SOURCE DATA ::
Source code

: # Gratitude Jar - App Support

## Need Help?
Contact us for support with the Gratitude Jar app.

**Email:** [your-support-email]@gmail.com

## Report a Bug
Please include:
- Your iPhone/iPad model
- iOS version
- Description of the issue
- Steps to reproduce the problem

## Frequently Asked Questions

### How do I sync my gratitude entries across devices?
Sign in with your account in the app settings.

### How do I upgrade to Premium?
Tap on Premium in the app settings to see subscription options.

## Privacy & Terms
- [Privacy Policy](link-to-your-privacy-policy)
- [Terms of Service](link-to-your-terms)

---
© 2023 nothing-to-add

YOUR GOAL ::
Everything in the listing should be transcribed exactly.

OUTPUT FOR THIS EXERCISE ::
Source code

: # Gratitude Jar - App Support

## Need Help?
Contact us for support with the Gratitude Jar app.

**Email:** [your-support-email]@gmail.com

## Report a Bug
Please include:
- Your iPhone/iPad model
- iOS version
- Description of the issue
- Steps to reproduce the problem

## Frequently Asked Questions

### How do I sync my gratitude entries across devices?
Sign in with your account in the app settings.

### How do I upgrade to Premium?
Tap on Premium in the app settings to see subscription options.

## Privacy & Terms
- [Privacy Policy](link-to-your-privacy-policy)
- [Terms of Service](link-to-your-terms)

---
© 2023 nothing-to-add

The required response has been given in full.